Anders als in den USA, wo Richter am Supreme Court Anleitungen für Anwaltsschriftsätze verfassen und mehr als 160.000 Anwälte bisher Seminare wie „The Winning Brief“ besucht haben (www.lawprose.org), ist in Deutschland eine entsprechende Fortbildungskultur unbekannt. Das ist eigentlich nicht zu verstehen. Jeder Zivilanwalt weiß, und ein ehemaliger vorsitzender Richter vom OLG München bestätigt ausdrücklich, dass die Entscheidung des Richters „vor allem durch Schriftsätze“ beeinflusst wird. Und: „Als Zivilrichter überlegt man immer auch, wer denn hier der Böse ist … Deshalb gehört zum guten Schriftsatz außer der scharfzüngigen Argumentation auch die Einwirkung auf den Bauch.“ Im Ergebnis gilt: „Kopf verliert gegen den Bauch“ (Seitz, NJW 2000,118).

Der Schriftsatz muss also einerseits gut verständlich und juristisch überzeugend formuliert sein, andererseits aber auch die außerrechtliche, „moralische“ Rechtfertigung für den Klageanspruch mitliefern. Nur dann wirkt der „Bauch“ bei der Entscheidung durch den „Kopf“ mit.

Grundlage ist ein Text, der in gut überschaubaren Sätzen klare Aussagen trifft. Die Länge der Sätze ist nicht das Problem (vgl. oben Satz 1: Dieser Einschub behindert das Verständnis ausnahmsweise nicht), sondern allein ihr Aufbau. Wesentlich ist eine Satzstruktur, die die Satzaussage früh und eindeutig erkennbar vermittelt.
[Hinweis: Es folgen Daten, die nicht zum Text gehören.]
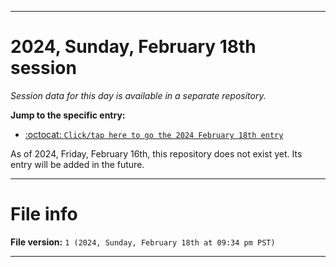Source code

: 
***

# 2024, Sunday, February 18th session

_Session data for this day is available in a separate repository._

**Jump to the specific entry:**

- [:octocat: `Click/tap here to go the 2024 February 18th entry`](https://github.com/seanpm2001/SeansLifeArchive_Images_TinyTower_Y2024/tree/SeansLifeArchive_Images_TinyTower_Y2024_Main-dev/02_February/18/)

As of 2024, Friday, February 16th, this repository does not exist yet. Its entry will be added in the future.

***

# File info

**File version:** `1 (2024, Sunday, February 18th at 09:34 pm PST)`

***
Die Abfolge von Aussagen innerhalb eines Satzes oder über die Sätze hinweg muss so gestaltet sein, dass Lesende sofort erkennen können, in welcher Weise die Gedanken aneinander anknüpfen.

Die Struktur des Schriftsatzes insgesamt sollte sich an der schulmäßigen Subsumtion orientieren, die gerade jungen Anwälten noch gut präsent sein dürfte. Sie hat nicht nur die größere Überzeugungskraft der juristischen Argumentation für sich. Ihr Aufbau entspricht genau den kognitionspsychologischen Anforderungen an Verstehen und Erinnern von Inhalten. Die Abfolge von Obersatz, seiner Ausfüllung im Einzelnen und abschließender Feststellung fügt sich in das Wirkungsmuster der neuronalen Abläufe.

Zentral für den Erfolg des Schriftsatzes ist ein Aufbau, der gleich am Anfang einen großen Rahmen setzt, in den sich die detaillierenden Ausführungen Mosaikteil für Mosaikteil einfügen. Hier liegt die gleiche Gesetzmäßigkeit für die Gesamtheit zugrunde, wie sie soeben für die Abfolge der juristischen Teilprüfungen beschrieben wurde. Dieser große Rahmen zu Beginn setzt sich zusammen aus einem Konzentrat der Sachlage, der komprimierten Rechtsargumentation und schließlich der „Perspektive“. Sie ersetzt das Schimpfen im Schriftsatz, indem sie mit einer deutlich interessenorientierten, aber dennoch möglichst sachlichen Bewertung der jeweiligen Parteisituationen das Verständnis des Gerichts für das verfolgte Rechtsschutzziel weckt.

Letztlich sollte nicht vergessen werden, dass auch die formale Gestaltung (Schriftgröße, Zeilenabstand, Hervorhebungen etc.) wesentlichen Einfluss auf den Komfort der Rezeption des Textes hat. Und dieser Komfort ist der erste Schritt zum Erfolg.

3 Tipps für effektivere Schriftsätze:

Tipp 1: Sichern Sie die Transparenz über den Gedankengang des Schriftsatzes für den Leser – zu Beginn und durchgängig im Text (Gliederung, Überschriften).

Tipp 2: Formulieren Sie nicht gekünstelt – gehobene Umgangssprache und gut verständliche Sätze wirken am besten.

Tipp 3: Erleichtern Sie dem Leser Lektüre und Verständnis – verwenden Sie ein übersichtliches Layout (Text, Hervorhebungen) und zusätzliche Hilfen (z.B. Grafiken).